CUC, or the Centre for Contemporary Urban Culture, was and is again an interdisciplinary platform dedicated to all things urban, promoting projects and discussions that are related to urban culture and city creativity.

CUC was funded 10 years ago to put up the Post.Rotterdam exhibition – with Rem Koolhaas, MVRDV, West 8 and others – and is now back into activity with new people, to promote, co-organize and be the private partner of projects like Emergent Megalopolis and Once Upon a Place.

I hope that the new CUC blog will also represent an opportunity to cook up a multi-voiced reflection on current urban matters in Portuguese language.
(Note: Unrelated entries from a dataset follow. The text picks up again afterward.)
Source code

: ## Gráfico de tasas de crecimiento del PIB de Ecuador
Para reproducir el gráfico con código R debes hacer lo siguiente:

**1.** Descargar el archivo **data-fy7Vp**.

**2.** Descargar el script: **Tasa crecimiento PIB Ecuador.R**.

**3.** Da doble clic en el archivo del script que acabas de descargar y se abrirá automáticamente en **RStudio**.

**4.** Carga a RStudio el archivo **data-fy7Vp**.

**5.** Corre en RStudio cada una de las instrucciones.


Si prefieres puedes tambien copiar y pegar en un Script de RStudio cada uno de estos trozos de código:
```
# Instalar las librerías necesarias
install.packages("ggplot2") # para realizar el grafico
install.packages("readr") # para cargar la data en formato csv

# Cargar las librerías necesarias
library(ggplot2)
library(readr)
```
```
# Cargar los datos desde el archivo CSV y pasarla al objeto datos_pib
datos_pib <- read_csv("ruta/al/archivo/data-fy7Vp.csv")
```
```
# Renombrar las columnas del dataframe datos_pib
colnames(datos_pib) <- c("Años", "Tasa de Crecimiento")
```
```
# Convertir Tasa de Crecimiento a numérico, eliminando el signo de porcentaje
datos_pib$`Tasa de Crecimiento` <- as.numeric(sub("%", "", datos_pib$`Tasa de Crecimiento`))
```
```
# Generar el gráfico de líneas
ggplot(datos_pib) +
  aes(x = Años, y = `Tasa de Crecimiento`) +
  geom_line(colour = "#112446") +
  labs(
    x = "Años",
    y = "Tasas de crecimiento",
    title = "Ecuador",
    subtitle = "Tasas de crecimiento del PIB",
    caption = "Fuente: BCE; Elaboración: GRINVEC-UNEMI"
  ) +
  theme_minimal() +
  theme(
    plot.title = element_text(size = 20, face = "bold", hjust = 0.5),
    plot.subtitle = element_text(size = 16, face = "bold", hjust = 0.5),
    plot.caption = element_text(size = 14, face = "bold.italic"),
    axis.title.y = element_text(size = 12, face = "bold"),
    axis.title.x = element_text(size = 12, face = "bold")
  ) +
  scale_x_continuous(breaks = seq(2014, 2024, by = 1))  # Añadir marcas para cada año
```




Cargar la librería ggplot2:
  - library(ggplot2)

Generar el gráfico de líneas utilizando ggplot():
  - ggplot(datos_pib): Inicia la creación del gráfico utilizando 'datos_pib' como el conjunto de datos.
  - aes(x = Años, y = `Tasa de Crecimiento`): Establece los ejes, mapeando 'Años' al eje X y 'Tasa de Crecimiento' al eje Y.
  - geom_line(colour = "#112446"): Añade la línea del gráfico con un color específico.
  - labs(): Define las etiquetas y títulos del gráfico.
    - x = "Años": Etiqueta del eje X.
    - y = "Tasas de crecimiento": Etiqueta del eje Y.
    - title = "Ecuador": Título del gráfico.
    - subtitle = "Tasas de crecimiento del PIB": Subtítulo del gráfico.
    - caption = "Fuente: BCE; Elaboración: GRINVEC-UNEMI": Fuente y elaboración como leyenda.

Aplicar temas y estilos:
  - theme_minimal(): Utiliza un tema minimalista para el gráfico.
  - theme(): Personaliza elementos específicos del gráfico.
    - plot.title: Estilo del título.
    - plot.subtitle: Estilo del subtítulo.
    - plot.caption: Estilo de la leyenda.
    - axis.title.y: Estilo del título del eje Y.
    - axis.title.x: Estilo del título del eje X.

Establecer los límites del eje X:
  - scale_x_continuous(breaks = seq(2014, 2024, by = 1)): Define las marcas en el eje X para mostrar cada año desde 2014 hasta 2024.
Everybody is welcome to contribute and heat up future discussions…

Trends and Fads

Talking about trendiness, as announced in the current volume of Beyond the third short-story collection in the book-series-cum-urban-literary-bookazine will be on the theme of Trends and Fads, due to be published in May 2010.

As it says in the Call for Contributions for the next issue,

While the many happily embrace consumption as lifestyle and instantly embark in any fad that may fulfill a sense of permanent gratification, the very few that claim to resist the lure of fashion also constantly fail to understand the mechanisms by which trends and fads actually affect cultural productions at every level.

Architecture and urban creation do not escape a tendency that is pervasive in all cultural scopes, which is the inescapable impact that both long-term trends and short-notice fads have on the production and consumption of ideas, objects and sites.

From celebrity to everyday culture, from gravity to ornament, from iconology to no-branding, from affluence to asceticism, from aestheticization to ugliness, from depression to optimism, from starchitecture to emergence, from pressure groups to particular interests, which are the currents and whims that are today deeply affecting the definition of our cityscapes?

Now that the holidays are arriving, do remember to pick up your Brett Easton Ellis and, if you think you are able to produce an interesting fiction of 2000 words max about such issues, do give it a try. We are open to submissions through Beyond’s webpage until the end of January 2010.